Ogni cosa ha un'origine. Ogni storia, ogni narrazione, ogni universo di parole scritte. E uno scrittore, un narratore, un testimone, che fa della parola scritta l'arma per rendere eterno il ricordo, ha sempre, alla base della propria creazione, un coacervo, un insieme, un magma di elementi da modellare e ai quali ispirarsi. Così va inteso Croce senza amore. Un linguaggio a volte apocalittico. Una serie di impressioni quasi vomitate, per la furia di far conoscere, di far sapere. Una variazione continua di toni, di voci interiori, di speranze, di narrazioni. Croce senza amore è la prima prova letteraria di Böll. Ed è questo il punto d'avvio della sua futura opera di scrittore. Quasi come un deposito da cui poter attingere in futuro, quasi come un tesoro di sentimenti, di gioie e di sofferenze, questo romanzo non lascia mai trasparire la futura lucidità acuminata e ironica che avrebbe caratterizzato lo scrittore tedesco.

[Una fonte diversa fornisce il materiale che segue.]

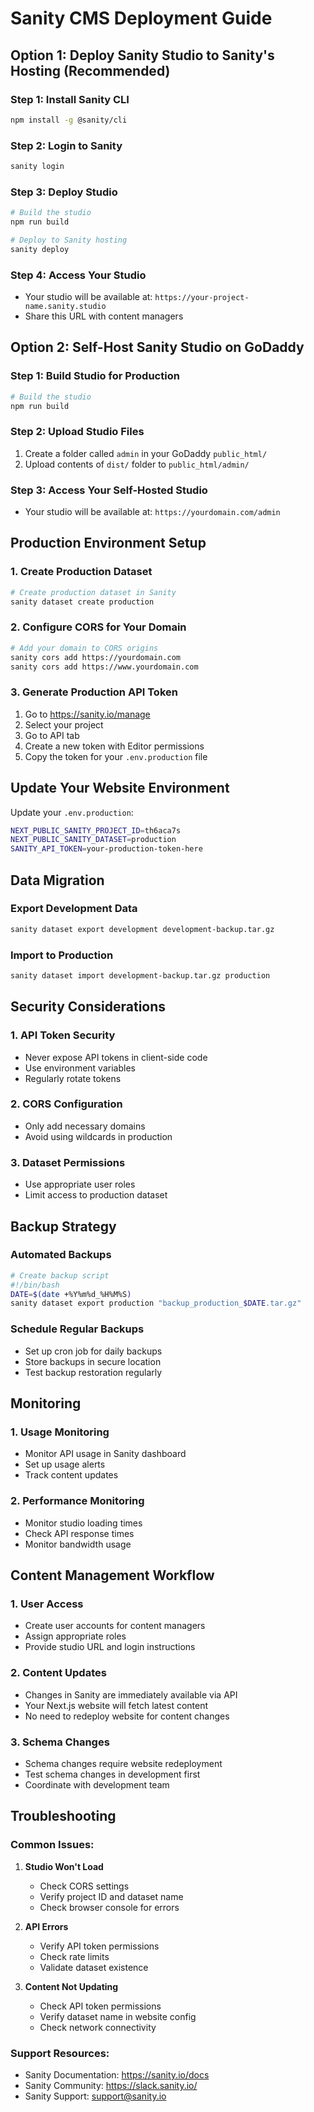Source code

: # Sanity CMS Deployment Guide

## Option 1: Deploy Sanity Studio to Sanity's Hosting (Recommended)

### Step 1: Install Sanity CLI
```bash
npm install -g @sanity/cli
```

### Step 2: Login to Sanity
```bash
sanity login
```

### Step 3: Deploy Studio
```bash
# Build the studio
npm run build

# Deploy to Sanity hosting
sanity deploy
```

### Step 4: Access Your Studio
- Your studio will be available at: `https://your-project-name.sanity.studio`
- Share this URL with content managers

## Option 2: Self-Host Sanity Studio on GoDaddy

### Step 1: Build Studio for Production
```bash
# Build the studio
npm run build
```

### Step 2: Upload Studio Files
1. Create a folder called `admin` in your GoDaddy `public_html/`
2. Upload contents of `dist/` folder to `public_html/admin/`

### Step 3: Access Your Self-Hosted Studio
- Your studio will be available at: `https://yourdomain.com/admin`

## Production Environment Setup

### 1. Create Production Dataset
```bash
# Create production dataset in Sanity
sanity dataset create production
```

### 2. Configure CORS for Your Domain
```bash
# Add your domain to CORS origins
sanity cors add https://yourdomain.com
sanity cors add https://www.yourdomain.com
```

### 3. Generate Production API Token
1. Go to https://sanity.io/manage
2. Select your project
3. Go to API tab
4. Create a new token with Editor permissions
5. Copy the token for your `.env.production` file

## Update Your Website Environment

Update your `.env.production`:
```bash
NEXT_PUBLIC_SANITY_PROJECT_ID=th6aca7s
NEXT_PUBLIC_SANITY_DATASET=production
SANITY_API_TOKEN=your-production-token-here
```

## Data Migration

### Export Development Data
```bash
sanity dataset export development development-backup.tar.gz
```

### Import to Production
```bash
sanity dataset import development-backup.tar.gz production
```

## Security Considerations

### 1. API Token Security
- Never expose API tokens in client-side code
- Use environment variables
- Regularly rotate tokens

### 2. CORS Configuration
- Only add necessary domains
- Avoid using wildcards in production

### 3. Dataset Permissions
- Use appropriate user roles
- Limit access to production dataset

## Backup Strategy

### Automated Backups
```bash
# Create backup script
#!/bin/bash
DATE=$(date +%Y%m%d_%H%M%S)
sanity dataset export production "backup_production_$DATE.tar.gz"
```

### Schedule Regular Backups
- Set up cron job for daily backups
- Store backups in secure location
- Test backup restoration regularly

## Monitoring

### 1. Usage Monitoring
- Monitor API usage in Sanity dashboard
- Set up usage alerts
- Track content updates

### 2. Performance Monitoring
- Monitor studio loading times
- Check API response times
- Monitor bandwidth usage

## Content Management Workflow

### 1. User Access
- Create user accounts for content managers
- Assign appropriate roles
- Provide studio URL and login instructions

### 2. Content Updates
- Changes in Sanity are immediately available via API
- Your Next.js website will fetch latest content
- No need to redeploy website for content changes

### 3. Schema Changes
- Schema changes require website redeployment
- Test schema changes in development first
- Coordinate with development team

## Troubleshooting

### Common Issues:

1. **Studio Won't Load**
   - Check CORS settings
   - Verify project ID and dataset name
   - Check browser console for errors

2. **API Errors**
   - Verify API token permissions
   - Check rate limits
   - Validate dataset existence

3. **Content Not Updating**
   - Check API token permissions
   - Verify dataset name in website config
   - Check network connectivity

### Support Resources:
- Sanity Documentation: https://sanity.io/docs
- Sanity Community: https://slack.sanity.io/
- Sanity Support: support@sanity.io
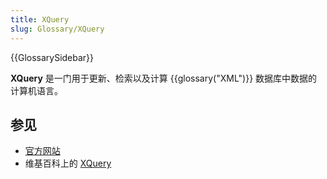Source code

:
 ```yaml
---
title: XQuery
slug: Glossary/XQuery
---
```


{{GlossarySidebar}}

**XQuery** 是一门用于更新、检索以及计算 {{glossary("XML")}} 数据库中数据的计算机语言。

## 参见

- [官方网站](https://www.w3.org/XML/Query/)
- 维基百科上的 [XQuery](https://zh.wikipedia.org/wiki/XQuery)
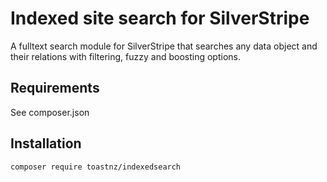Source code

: # Indexed site search for SilverStripe
A fulltext search module for SilverStripe that searches any data object and their relations with filtering, fuzzy and boosting options.

## Requirements
See composer.json

## Installation
```
composer require toastnz/indexedsearch
```
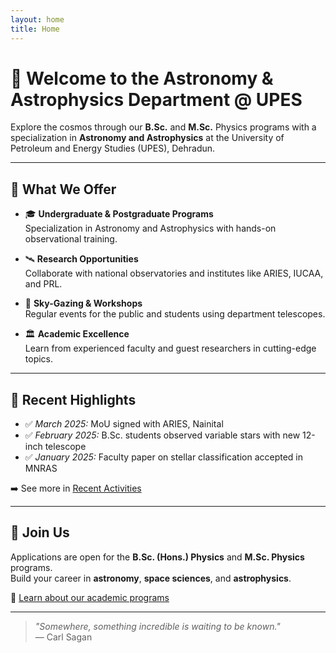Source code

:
 ```yaml
---
layout: home
title: Home
---
```


# 🌌 Welcome to the Astronomy & Astrophysics Department @ UPES

Explore the cosmos through our **B.Sc.** and **M.Sc.** Physics programs with a specialization in **Astronomy and Astrophysics** at the University of Petroleum and Energy Studies (UPES), Dehradun.

---

## 🔭 What We Offer

- 🎓 **Undergraduate & Postgraduate Programs**  
  Specialization in Astronomy and Astrophysics with hands-on observational training.

- 🛰 **Research Opportunities**  
  Collaborate with national observatories and institutes like ARIES, IUCAA, and PRL.

- 🌠 **Sky-Gazing & Workshops**  
  Regular events for the public and students using department telescopes.

- 🏛 **Academic Excellence**  
  Learn from experienced faculty and guest researchers in cutting-edge topics.

---

## 📰 Recent Highlights

- ✅ *March 2025:* MoU signed with ARIES, Nainital  
- ✅ *February 2025:* B.Sc. students observed variable stars with new 12-inch telescope  
- ✅ *January 2025:* Faculty paper on stellar classification accepted in MNRAS  

➡️ See more in [Recent Activities](activities.md)

---

## 📢 Join Us

Applications are open for the **B.Sc. (Hons.) Physics** and **M.Sc. Physics** programs.  
Build your career in **astronomy**, **space sciences**, and **astrophysics**.

🔗 [Learn about our academic programs](programs.md)

---

> _"Somewhere, something incredible is waiting to be known."_  
> — Carl Sagan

E' una sorta di urlo a più voci, con dialoghi a volte pregni di una tragicità antica. Un urlo a volte quasi disarticolato, come emesso da un uomo che non riesca a risvegliarsi da un qualche terribile incubo. Ed è forse questa la chiave. Böll ha dato voce a un incubo. Un incubo nel quale ha visto precipitare, senza alcuna resistenza, dapprima una nazione e poi il mondo intero. Dopo la fine di quell'incubo, la coscienza di ogni uomo sarebbe stata indelebilmente macchiata. Solamente dopo quell'urlo e quell'incubo, generati dal deserto di morte della demoniaca impostura nazista, ci sarebbe stato lo spazio per la lucidità e l'ironia. E, nel futuro, solo un clown avrebbe potuto permettersi il lusso di avere opinioni.
Un libro.
Croce senza amore, di Heinrich Böll (Mondadori).